[DESCRIPTION OF THE TASK]
Reproduce exactly, and only, the lines below from the one containing "challenging for site" through the one containing "hand, government agencies".

[Source texts of formatted documents]
****
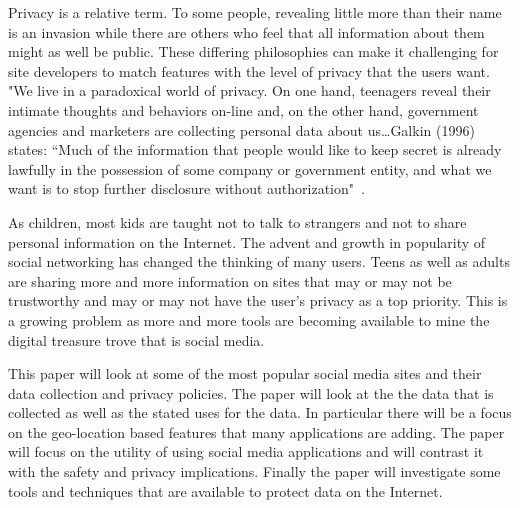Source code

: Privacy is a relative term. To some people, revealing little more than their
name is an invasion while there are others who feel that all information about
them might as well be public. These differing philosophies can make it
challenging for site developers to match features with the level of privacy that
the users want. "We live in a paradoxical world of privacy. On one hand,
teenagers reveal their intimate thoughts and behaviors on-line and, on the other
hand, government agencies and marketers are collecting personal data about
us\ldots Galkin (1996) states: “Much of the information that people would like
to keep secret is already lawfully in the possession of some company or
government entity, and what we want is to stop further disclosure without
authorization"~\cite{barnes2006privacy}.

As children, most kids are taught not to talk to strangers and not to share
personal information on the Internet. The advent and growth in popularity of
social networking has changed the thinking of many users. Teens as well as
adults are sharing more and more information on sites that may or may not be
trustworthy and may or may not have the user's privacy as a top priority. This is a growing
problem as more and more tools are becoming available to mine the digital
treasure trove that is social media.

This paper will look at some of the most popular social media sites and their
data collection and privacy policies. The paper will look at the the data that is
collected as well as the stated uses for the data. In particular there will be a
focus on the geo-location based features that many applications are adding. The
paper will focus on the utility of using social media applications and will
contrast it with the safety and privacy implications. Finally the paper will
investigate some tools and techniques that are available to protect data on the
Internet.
****
[ANSWER AREA]
challenging for site developers to match features with the level of privacy that
the users want. "We live in a paradoxical world of privacy. On one hand,
teenagers reveal their intimate thoughts and behaviors on-line and, on the other
hand, government agencies and marketers are collecting personal data about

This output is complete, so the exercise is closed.